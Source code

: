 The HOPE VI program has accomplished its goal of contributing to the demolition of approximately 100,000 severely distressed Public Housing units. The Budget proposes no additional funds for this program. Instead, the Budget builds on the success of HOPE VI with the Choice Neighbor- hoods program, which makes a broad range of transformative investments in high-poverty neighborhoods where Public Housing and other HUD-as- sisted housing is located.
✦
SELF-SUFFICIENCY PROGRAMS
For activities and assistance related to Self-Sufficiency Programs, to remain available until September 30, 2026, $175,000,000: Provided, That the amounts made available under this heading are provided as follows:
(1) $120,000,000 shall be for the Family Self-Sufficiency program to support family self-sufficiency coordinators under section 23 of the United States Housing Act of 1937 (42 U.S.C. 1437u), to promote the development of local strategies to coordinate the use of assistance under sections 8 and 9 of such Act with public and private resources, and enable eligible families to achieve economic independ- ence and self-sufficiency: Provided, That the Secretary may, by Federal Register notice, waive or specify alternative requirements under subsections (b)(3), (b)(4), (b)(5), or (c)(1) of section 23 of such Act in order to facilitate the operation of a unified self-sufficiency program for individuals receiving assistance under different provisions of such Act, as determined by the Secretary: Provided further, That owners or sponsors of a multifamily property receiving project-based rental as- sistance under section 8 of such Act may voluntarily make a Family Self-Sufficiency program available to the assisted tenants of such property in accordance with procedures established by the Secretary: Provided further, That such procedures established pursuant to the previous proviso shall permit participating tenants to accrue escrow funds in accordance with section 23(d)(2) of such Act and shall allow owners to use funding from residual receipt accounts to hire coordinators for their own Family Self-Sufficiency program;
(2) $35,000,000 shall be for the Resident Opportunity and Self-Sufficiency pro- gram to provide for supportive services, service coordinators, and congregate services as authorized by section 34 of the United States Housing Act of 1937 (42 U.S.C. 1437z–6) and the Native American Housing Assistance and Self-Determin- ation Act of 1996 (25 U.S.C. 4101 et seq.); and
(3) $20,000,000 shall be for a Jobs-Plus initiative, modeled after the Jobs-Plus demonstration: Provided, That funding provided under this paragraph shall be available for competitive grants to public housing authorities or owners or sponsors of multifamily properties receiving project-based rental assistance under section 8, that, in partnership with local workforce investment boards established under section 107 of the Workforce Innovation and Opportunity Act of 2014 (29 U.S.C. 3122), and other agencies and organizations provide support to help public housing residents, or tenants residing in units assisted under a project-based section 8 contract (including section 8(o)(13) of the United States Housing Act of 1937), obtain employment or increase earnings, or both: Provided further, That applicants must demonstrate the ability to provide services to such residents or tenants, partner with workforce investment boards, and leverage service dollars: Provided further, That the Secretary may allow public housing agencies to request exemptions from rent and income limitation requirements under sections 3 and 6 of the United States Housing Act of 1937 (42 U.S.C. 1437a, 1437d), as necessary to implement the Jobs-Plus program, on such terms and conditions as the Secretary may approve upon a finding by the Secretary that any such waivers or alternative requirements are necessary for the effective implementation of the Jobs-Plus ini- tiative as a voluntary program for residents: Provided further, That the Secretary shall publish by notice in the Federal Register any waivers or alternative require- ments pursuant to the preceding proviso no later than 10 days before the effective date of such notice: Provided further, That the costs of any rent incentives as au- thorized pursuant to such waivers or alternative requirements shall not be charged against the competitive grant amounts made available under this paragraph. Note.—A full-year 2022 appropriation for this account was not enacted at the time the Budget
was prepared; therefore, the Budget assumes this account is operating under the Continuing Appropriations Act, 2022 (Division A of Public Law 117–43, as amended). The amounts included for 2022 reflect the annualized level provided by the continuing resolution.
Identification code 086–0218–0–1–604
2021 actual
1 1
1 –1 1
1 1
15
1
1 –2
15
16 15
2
++++++++++
§ PROBLEM DESCRIPTION
Show each line of the material holding "coordinators".

§ YOUR SOLUTION
(1) $120,000,000 shall be for the Family Self-Sufficiency program to support family self-sufficiency coordinators under section 23 of the United States Housing Act of 1937 (42 U.S.C. 1437u), to promote the development of local strategies to coordinate the use of assistance under sections 8 and 9 of such Act with public and private resources, and enable eligible families to achieve economic independ- ence and self-sufficiency: Provided, That the Secretary may, by Federal Register notice, waive or specify alternative requirements under subsections (b)(3), (b)(4), (b)(5), or (c)(1) of section 23 of such Act in order to facilitate the operation of a unified self-sufficiency program for individuals receiving assistance under different provisions of such Act, as determined by the Secretary: Provided further, That owners or sponsors of a multifamily property receiving project-based rental as- sistance under section 8 of such Act may voluntarily make a Family Self-Sufficiency program available to the assisted tenants of such property in accordance with procedures established by the Secretary: Provided further, That such procedures established pursuant to the previous proviso shall permit participating tenants to accrue escrow funds in accordance with section 23(d)(2) of such Act and shall allow owners to use funding from residual receipt accounts to hire coordinators for their own Family Self-Sufficiency program;
(2) $35,000,000 shall be for the Resident Opportunity and Self-Sufficiency pro- gram to provide for supportive services, service coordinators, and congregate services as authorized by section 34 of the United States Housing Act of 1937 (42 U.S.C. 1437z–6) and the Native American Housing Assistance and Self-Determin- ation Act of 1996 (25 U.S.C. 4101 et seq.); and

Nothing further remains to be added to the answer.